## EXERCISE OBJECTIVE:
All that is needed is the first stretch of the listing below, repeated exactly and ending with the line that contains "在互联网开发中经常会听到雪崩". Pictures are to be left out.

——————————

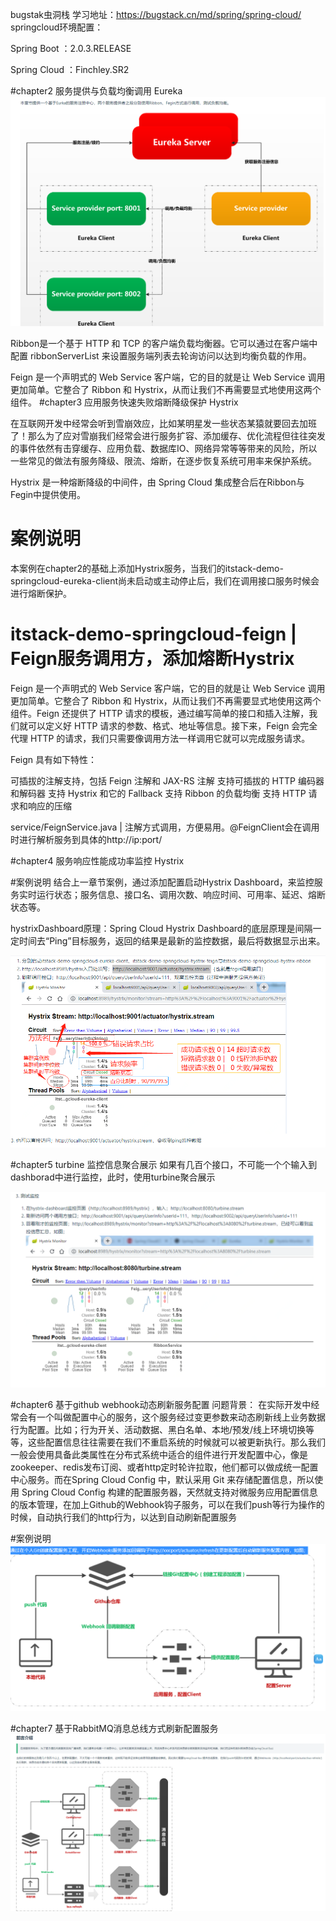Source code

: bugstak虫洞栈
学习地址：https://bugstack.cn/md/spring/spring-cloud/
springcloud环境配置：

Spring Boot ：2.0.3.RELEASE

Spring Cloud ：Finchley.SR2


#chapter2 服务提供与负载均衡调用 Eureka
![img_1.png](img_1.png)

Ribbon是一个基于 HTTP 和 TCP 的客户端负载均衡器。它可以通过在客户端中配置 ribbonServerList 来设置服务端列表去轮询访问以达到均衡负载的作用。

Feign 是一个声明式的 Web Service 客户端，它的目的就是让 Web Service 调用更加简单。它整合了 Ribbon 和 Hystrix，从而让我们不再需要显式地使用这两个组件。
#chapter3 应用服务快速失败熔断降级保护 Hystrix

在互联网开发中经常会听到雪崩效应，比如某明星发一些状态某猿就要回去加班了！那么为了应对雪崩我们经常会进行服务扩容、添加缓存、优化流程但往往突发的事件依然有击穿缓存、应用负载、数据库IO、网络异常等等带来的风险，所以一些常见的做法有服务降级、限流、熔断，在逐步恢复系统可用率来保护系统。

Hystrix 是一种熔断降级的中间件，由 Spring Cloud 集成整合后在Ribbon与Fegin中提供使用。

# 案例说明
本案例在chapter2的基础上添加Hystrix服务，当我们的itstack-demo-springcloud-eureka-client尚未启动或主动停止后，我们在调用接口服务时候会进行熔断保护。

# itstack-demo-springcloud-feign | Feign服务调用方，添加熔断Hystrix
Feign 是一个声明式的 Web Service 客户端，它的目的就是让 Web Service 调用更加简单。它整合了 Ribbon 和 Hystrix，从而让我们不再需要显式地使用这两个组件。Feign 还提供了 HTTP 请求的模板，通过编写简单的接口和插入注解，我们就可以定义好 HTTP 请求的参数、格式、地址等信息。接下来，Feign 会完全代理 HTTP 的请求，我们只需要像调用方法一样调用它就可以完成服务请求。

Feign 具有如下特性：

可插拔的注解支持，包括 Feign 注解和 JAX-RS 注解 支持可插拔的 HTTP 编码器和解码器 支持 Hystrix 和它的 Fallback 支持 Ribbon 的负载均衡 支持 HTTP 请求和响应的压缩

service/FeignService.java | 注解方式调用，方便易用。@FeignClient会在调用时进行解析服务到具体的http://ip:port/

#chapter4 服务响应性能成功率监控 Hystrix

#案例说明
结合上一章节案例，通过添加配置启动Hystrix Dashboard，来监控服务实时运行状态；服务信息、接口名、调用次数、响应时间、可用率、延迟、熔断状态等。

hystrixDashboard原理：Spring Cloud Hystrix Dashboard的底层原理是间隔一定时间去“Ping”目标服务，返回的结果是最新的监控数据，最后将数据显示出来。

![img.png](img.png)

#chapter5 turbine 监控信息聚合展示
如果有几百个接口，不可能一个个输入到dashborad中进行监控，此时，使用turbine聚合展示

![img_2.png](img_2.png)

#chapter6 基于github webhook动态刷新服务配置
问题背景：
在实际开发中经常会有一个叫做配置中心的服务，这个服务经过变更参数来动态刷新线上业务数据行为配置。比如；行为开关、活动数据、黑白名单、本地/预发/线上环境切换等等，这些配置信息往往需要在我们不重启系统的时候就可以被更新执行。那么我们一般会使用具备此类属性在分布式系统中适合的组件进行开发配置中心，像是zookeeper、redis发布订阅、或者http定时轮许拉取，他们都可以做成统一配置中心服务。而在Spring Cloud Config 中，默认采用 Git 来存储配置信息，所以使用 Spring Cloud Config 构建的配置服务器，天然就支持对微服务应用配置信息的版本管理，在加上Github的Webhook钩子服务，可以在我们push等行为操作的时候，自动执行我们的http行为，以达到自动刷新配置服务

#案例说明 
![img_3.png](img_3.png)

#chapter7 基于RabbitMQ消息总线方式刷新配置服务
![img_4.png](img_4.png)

——————————

## EXERCISE RESPONSE:
Source code

: bugstak虫洞栈
学习地址：https://bugstack.cn/md/spring/spring-cloud/
springcloud环境配置：

Spring Boot ：2.0.3.RELEASE

Spring Cloud ：Finchley.SR2


#chapter2 服务提供与负载均衡调用 Eureka
![img_1.png](img_1.png)

Ribbon是一个基于 HTTP 和 TCP 的客户端负载均衡器。它可以通过在客户端中配置 ribbonServerList 来设置服务端列表去轮询访问以达到均衡负载的作用。

Feign 是一个声明式的 Web Service 客户端，它的目的就是让 Web Service 调用更加简单。它整合了 Ribbon 和 Hystrix，从而让我们不再需要显式地使用这两个组件。
#chapter3 应用服务快速失败熔断降级保护 Hystrix

在互联网开发中经常会听到雪崩效应，比如某明星发一些状态某猿就要回去加班了！那么为了应对雪崩我们经常会进行服务扩容、添加缓存、优化流程但往往突发的事件依然有击穿缓存、应用负载、数据库IO、网络异常等等带来的风险，所以一些常见的做法有服务降级、限流、熔断，在逐步恢复系统可用率来保护系统。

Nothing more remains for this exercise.